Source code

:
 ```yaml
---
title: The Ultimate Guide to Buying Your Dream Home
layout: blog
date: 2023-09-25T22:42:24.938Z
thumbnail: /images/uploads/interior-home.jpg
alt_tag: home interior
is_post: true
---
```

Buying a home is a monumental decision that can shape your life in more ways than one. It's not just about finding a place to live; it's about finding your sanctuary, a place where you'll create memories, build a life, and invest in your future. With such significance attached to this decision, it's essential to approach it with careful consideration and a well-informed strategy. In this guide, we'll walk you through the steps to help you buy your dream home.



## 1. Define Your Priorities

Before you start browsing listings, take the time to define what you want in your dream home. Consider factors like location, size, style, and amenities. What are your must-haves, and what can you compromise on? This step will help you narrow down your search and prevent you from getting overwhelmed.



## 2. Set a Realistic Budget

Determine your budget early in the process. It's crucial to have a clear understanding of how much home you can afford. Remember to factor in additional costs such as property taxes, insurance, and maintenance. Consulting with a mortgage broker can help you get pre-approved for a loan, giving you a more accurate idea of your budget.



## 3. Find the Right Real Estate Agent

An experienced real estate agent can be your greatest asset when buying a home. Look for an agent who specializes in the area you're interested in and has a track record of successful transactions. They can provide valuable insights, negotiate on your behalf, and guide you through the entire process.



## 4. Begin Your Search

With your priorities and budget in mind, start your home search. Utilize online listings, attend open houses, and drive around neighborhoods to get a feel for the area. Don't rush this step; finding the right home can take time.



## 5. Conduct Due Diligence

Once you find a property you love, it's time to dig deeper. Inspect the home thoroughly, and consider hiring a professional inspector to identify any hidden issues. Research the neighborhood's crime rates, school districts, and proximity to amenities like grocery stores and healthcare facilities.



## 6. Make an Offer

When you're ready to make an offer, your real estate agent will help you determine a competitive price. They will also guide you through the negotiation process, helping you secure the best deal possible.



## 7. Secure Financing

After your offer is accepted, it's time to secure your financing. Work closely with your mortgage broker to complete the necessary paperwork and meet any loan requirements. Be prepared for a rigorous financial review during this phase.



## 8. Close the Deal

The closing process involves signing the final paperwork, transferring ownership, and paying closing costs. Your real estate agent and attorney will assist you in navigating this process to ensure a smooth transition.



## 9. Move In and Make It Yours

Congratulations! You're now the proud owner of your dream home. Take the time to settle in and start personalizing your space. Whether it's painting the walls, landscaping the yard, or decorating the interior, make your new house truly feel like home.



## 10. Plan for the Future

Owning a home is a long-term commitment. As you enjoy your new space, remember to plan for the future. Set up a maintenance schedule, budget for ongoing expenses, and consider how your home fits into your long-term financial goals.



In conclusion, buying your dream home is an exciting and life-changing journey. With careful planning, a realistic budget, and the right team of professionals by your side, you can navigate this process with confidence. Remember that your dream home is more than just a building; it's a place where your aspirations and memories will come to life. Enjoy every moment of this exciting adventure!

------

Would you copy each line of the records that contains "property"?

Determine your budget early in the process. It's crucial to have a clear understanding of how much home you can afford. Remember to factor in additional costs such as property taxes, insurance, and maintenance. Consulting with a mortgage broker can help you get pre-approved for a loan, giving you a more accurate idea of your budget.
Once you find a property you love, it's time to dig deeper. Inspect the home thoroughly, and consider hiring a professional inspector to identify any hidden issues. Research the neighborhood's crime rates, school districts, and proximity to amenities like grocery stores and healthcare facilities.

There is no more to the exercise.